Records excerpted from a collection
• • • • •

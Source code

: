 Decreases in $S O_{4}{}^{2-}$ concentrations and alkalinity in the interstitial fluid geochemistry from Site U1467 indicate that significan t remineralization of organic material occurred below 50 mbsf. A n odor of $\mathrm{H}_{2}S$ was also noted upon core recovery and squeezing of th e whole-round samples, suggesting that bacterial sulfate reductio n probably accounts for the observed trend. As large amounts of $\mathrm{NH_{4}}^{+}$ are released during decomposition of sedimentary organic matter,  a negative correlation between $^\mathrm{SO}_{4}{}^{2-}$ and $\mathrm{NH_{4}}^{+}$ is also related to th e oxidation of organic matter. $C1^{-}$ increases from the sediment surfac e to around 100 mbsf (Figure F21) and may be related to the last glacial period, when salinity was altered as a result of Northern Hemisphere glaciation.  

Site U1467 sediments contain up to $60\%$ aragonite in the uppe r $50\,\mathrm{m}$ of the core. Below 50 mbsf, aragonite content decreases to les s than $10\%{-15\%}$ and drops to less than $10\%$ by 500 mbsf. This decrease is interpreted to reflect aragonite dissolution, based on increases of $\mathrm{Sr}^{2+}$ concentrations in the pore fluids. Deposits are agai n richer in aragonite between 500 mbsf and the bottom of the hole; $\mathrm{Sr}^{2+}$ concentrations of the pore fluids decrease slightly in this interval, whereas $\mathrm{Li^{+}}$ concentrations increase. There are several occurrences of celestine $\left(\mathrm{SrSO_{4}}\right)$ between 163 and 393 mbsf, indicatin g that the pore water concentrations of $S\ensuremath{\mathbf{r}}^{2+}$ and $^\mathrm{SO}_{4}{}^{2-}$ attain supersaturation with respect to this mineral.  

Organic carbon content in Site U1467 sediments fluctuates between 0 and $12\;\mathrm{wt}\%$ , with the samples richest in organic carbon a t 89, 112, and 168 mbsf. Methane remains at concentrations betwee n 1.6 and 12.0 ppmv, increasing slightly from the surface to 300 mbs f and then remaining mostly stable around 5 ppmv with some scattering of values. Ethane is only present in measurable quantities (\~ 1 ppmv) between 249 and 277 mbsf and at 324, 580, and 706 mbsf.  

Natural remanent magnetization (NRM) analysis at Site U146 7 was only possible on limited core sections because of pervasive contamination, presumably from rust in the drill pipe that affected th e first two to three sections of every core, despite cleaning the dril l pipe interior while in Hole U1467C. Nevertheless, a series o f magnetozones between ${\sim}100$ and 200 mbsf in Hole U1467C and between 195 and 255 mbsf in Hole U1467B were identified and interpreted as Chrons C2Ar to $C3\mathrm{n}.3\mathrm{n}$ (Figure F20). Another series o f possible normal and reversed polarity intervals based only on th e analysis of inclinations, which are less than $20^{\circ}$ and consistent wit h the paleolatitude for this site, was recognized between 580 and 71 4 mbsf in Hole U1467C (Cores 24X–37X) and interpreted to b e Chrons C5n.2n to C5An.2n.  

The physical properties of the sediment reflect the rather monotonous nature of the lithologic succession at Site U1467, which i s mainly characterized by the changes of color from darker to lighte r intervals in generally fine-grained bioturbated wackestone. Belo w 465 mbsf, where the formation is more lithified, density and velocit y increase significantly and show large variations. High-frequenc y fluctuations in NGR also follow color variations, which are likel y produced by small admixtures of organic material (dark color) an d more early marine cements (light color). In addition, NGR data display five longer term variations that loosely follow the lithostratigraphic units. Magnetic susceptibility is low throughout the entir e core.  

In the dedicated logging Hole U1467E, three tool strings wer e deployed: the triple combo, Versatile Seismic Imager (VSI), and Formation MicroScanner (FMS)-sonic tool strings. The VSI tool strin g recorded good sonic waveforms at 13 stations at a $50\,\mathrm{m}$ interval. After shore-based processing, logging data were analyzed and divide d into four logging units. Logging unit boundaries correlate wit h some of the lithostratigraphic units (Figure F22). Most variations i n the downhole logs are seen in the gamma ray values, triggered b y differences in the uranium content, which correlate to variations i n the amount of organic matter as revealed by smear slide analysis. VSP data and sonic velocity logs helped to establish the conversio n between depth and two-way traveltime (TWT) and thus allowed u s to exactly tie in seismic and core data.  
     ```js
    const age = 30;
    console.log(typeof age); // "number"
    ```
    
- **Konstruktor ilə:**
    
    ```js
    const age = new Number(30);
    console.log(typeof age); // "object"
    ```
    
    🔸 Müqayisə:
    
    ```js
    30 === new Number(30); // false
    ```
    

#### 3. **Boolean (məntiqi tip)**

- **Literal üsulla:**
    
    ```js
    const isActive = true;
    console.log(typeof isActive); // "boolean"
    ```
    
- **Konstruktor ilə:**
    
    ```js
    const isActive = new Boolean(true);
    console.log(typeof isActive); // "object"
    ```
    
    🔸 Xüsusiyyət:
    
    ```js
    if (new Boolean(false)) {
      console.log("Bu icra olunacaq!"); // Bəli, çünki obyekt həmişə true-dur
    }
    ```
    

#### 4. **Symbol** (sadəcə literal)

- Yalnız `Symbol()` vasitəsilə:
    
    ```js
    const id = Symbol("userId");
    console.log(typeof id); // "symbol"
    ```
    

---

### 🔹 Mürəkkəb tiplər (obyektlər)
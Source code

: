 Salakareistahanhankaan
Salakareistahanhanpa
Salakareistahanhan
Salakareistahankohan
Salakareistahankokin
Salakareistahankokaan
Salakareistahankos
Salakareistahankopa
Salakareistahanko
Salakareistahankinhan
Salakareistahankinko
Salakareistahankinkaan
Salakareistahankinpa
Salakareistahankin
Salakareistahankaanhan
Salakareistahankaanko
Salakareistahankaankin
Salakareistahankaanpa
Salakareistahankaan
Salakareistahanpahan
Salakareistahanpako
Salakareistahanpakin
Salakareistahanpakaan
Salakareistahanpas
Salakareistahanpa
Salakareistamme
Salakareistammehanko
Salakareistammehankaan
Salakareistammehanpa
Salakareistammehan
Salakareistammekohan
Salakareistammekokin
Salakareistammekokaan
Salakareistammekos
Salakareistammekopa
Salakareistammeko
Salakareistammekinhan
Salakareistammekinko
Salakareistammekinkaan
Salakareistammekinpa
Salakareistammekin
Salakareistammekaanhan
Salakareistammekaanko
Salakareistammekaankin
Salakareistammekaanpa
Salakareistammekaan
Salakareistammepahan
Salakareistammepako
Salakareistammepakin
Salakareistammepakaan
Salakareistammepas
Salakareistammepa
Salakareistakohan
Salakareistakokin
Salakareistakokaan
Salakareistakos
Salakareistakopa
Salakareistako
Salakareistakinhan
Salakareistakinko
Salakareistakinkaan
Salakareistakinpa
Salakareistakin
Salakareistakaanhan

• • • • •

Task statement
Copy each entry above exactly, leaving nothing out.

Exercise answer
Source code

: Decreases in $S O_{4}{}^{2-}$ concentrations and alkalinity in the interstitial fluid geochemistry from Site U1467 indicate that significan t remineralization of organic material occurred below 50 mbsf. A n odor of $\mathrm{H}_{2}S$ was also noted upon core recovery and squeezing of th e whole-round samples, suggesting that bacterial sulfate reductio n probably accounts for the observed trend. As large amounts of $\mathrm{NH_{4}}^{+}$ are released during decomposition of sedimentary organic matter,  a negative correlation between $^\mathrm{SO}_{4}{}^{2-}$ and $\mathrm{NH_{4}}^{+}$ is also related to th e oxidation of organic matter. $C1^{-}$ increases from the sediment surfac e to around 100 mbsf (Figure F21) and may be related to the last glacial period, when salinity was altered as a result of Northern Hemisphere glaciation.  

Site U1467 sediments contain up to $60\%$ aragonite in the uppe r $50\,\mathrm{m}$ of the core. Below 50 mbsf, aragonite content decreases to les s than $10\%{-15\%}$ and drops to less than $10\%$ by 500 mbsf. This decrease is interpreted to reflect aragonite dissolution, based on increases of $\mathrm{Sr}^{2+}$ concentrations in the pore fluids. Deposits are agai n richer in aragonite between 500 mbsf and the bottom of the hole; $\mathrm{Sr}^{2+}$ concentrations of the pore fluids decrease slightly in this interval, whereas $\mathrm{Li^{+}}$ concentrations increase. There are several occurrences of celestine $\left(\mathrm{SrSO_{4}}\right)$ between 163 and 393 mbsf, indicatin g that the pore water concentrations of $S\ensuremath{\mathbf{r}}^{2+}$ and $^\mathrm{SO}_{4}{}^{2-}$ attain supersaturation with respect to this mineral.  

Organic carbon content in Site U1467 sediments fluctuates between 0 and $12\;\mathrm{wt}\%$ , with the samples richest in organic carbon a t 89, 112, and 168 mbsf. Methane remains at concentrations betwee n 1.6 and 12.0 ppmv, increasing slightly from the surface to 300 mbs f and then remaining mostly stable around 5 ppmv with some scattering of values. Ethane is only present in measurable quantities (\~ 1 ppmv) between 249 and 277 mbsf and at 324, 580, and 706 mbsf.  

Natural remanent magnetization (NRM) analysis at Site U146 7 was only possible on limited core sections because of pervasive contamination, presumably from rust in the drill pipe that affected th e first two to three sections of every core, despite cleaning the dril l pipe interior while in Hole U1467C. Nevertheless, a series o f magnetozones between ${\sim}100$ and 200 mbsf in Hole U1467C and between 195 and 255 mbsf in Hole U1467B were identified and interpreted as Chrons C2Ar to $C3\mathrm{n}.3\mathrm{n}$ (Figure F20). Another series o f possible normal and reversed polarity intervals based only on th e analysis of inclinations, which are less than $20^{\circ}$ and consistent wit h the paleolatitude for this site, was recognized between 580 and 71 4 mbsf in Hole U1467C (Cores 24X–37X) and interpreted to b e Chrons C5n.2n to C5An.2n.  

The physical properties of the sediment reflect the rather monotonous nature of the lithologic succession at Site U1467, which i s mainly characterized by the changes of color from darker to lighte r intervals in generally fine-grained bioturbated wackestone. Belo w 465 mbsf, where the formation is more lithified, density and velocit y increase significantly and show large variations. High-frequenc y fluctuations in NGR also follow color variations, which are likel y produced by small admixtures of organic material (dark color) an d more early marine cements (light color). In addition, NGR data display five longer term variations that loosely follow the lithostratigraphic units. Magnetic susceptibility is low throughout the entir e core.  

In the dedicated logging Hole U1467E, three tool strings wer e deployed: the triple combo, Versatile Seismic Imager (VSI), and Formation MicroScanner (FMS)-sonic tool strings. The VSI tool strin g recorded good sonic waveforms at 13 stations at a $50\,\mathrm{m}$ interval. After shore-based processing, logging data were analyzed and divide d into four logging units. Logging unit boundaries correlate wit h some of the lithostratigraphic units (Figure F22). Most variations i n the downhole logs are seen in the gamma ray values, triggered b y differences in the uranium content, which correlate to variations i n the amount of organic matter as revealed by smear slide analysis. VSP data and sonic velocity logs helped to establish the conversio n between depth and two-way traveltime (TWT) and thus allowed u s to exactly tie in seismic and core data.  
     ```js
    const age = 30;
    console.log(typeof age); // "number"
    ```
    
- **Konstruktor ilə:**
    
    ```js
    const age = new Number(30);
    console.log(typeof age); // "object"
    ```
    
    🔸 Müqayisə:
    
    ```js
    30 === new Number(30); // false
    ```
    

#### 3. **Boolean (məntiqi tip)**

- **Literal üsulla:**
    
    ```js
    const isActive = true;
    console.log(typeof isActive); // "boolean"
    ```
    
- **Konstruktor ilə:**
    
    ```js
    const isActive = new Boolean(true);
    console.log(typeof isActive); // "object"
    ```
    
    🔸 Xüsusiyyət:
    
    ```js
    if (new Boolean(false)) {
      console.log("Bu icra olunacaq!"); // Bəli, çünki obyekt həmişə true-dur
    }
    ```
    

#### 4. **Symbol** (sadəcə literal)

- Yalnız `Symbol()` vasitəsilə:
    
    ```js
    const id = Symbol("userId");
    console.log(typeof id); // "symbol"
    ```
    

---

### 🔹 Mürəkkəb tiplər (obyektlər)
Source code

: Salakareistahanhankaan
Salakareistahanhanpa
Salakareistahanhan
Salakareistahankohan
Salakareistahankokin
Salakareistahankokaan
Salakareistahankos
Salakareistahankopa
Salakareistahanko
Salakareistahankinhan
Salakareistahankinko
Salakareistahankinkaan
Salakareistahankinpa
Salakareistahankin
Salakareistahankaanhan
Salakareistahankaanko
Salakareistahankaankin
Salakareistahankaanpa
Salakareistahankaan
Salakareistahanpahan
Salakareistahanpako
Salakareistahanpakin
Salakareistahanpakaan
Salakareistahanpas
Salakareistahanpa
Salakareistamme
Salakareistammehanko
Salakareistammehankaan
Salakareistammehanpa
Salakareistammehan
Salakareistammekohan
Salakareistammekokin
Salakareistammekokaan
Salakareistammekos
Salakareistammekopa
Salakareistammeko
Salakareistammekinhan
Salakareistammekinko
Salakareistammekinkaan
Salakareistammekinpa
Salakareistammekin
Salakareistammekaanhan
Salakareistammekaanko
Salakareistammekaankin
Salakareistammekaanpa
Salakareistammekaan
Salakareistammepahan
Salakareistammepako
Salakareistammepakin
Salakareistammepakaan
Salakareistammepas
Salakareistammepa
Salakareistakohan
Salakareistakokin
Salakareistakokaan
Salakareistakos
Salakareistakopa
Salakareistako
Salakareistakinhan
Salakareistakinko
Salakareistakinkaan
Salakareistakinpa
Salakareistakin
Salakareistakaanhan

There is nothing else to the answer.